Task: Output every line below exactly.

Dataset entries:

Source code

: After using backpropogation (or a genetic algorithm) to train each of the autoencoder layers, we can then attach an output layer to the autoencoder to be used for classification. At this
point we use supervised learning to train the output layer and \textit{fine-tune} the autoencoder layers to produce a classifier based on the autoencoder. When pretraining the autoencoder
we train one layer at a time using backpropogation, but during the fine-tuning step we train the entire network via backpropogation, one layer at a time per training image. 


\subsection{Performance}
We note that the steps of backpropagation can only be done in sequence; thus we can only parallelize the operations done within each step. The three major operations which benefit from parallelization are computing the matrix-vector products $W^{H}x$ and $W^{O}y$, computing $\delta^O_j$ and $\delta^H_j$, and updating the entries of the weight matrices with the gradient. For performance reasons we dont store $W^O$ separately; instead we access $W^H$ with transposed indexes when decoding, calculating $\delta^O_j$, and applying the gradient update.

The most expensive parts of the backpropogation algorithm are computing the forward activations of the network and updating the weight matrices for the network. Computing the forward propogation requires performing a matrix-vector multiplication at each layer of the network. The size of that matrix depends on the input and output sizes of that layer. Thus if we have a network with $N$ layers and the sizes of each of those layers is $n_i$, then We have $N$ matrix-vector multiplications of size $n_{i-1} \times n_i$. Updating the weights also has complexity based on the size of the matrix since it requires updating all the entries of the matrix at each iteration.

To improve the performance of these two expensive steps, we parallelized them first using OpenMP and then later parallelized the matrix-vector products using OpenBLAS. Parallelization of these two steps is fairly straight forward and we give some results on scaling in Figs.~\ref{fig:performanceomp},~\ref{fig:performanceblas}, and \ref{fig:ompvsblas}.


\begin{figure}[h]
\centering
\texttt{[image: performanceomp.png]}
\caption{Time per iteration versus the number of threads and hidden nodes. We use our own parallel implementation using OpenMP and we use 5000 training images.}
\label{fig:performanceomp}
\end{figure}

Your response:
Source code

: After using backpropogation (or a genetic algorithm) to train each of the autoencoder layers, we can then attach an output layer to the autoencoder to be used for classification. At this
point we use supervised learning to train the output layer and \textit{fine-tune} the autoencoder layers to produce a classifier based on the autoencoder. When pretraining the autoencoder
we train one layer at a time using backpropogation, but during the fine-tuning step we train the entire network via backpropogation, one layer at a time per training image. 


\subsection{Performance}
We note that the steps of backpropagation can only be done in sequence; thus we can only parallelize the operations done within each step. The three major operations which benefit from parallelization are computing the matrix-vector products $W^{H}x$ and $W^{O}y$, computing $\delta^O_j$ and $\delta^H_j$, and updating the entries of the weight matrices with the gradient. For performance reasons we dont store $W^O$ separately; instead we access $W^H$ with transposed indexes when decoding, calculating $\delta^O_j$, and applying the gradient update.

The most expensive parts of the backpropogation algorithm are computing the forward activations of the network and updating the weight matrices for the network. Computing the forward propogation requires performing a matrix-vector multiplication at each layer of the network. The size of that matrix depends on the input and output sizes of that layer. Thus if we have a network with $N$ layers and the sizes of each of those layers is $n_i$, then We have $N$ matrix-vector multiplications of size $n_{i-1} \times n_i$. Updating the weights also has complexity based on the size of the matrix since it requires updating all the entries of the matrix at each iteration.

To improve the performance of these two expensive steps, we parallelized them first using OpenMP and then later parallelized the matrix-vector products using OpenBLAS. Parallelization of these two steps is fairly straight forward and we give some results on scaling in Figs.~\ref{fig:performanceomp},~\ref{fig:performanceblas}, and \ref{fig:ompvsblas}.


\begin{figure}[h]
\centering
\texttt{[image: performanceomp.png]}
\caption{Time per iteration versus the number of threads and hidden nodes. We use our own parallel implementation using OpenMP and we use 5000 training images.}
\label{fig:performanceomp}
\end{figure}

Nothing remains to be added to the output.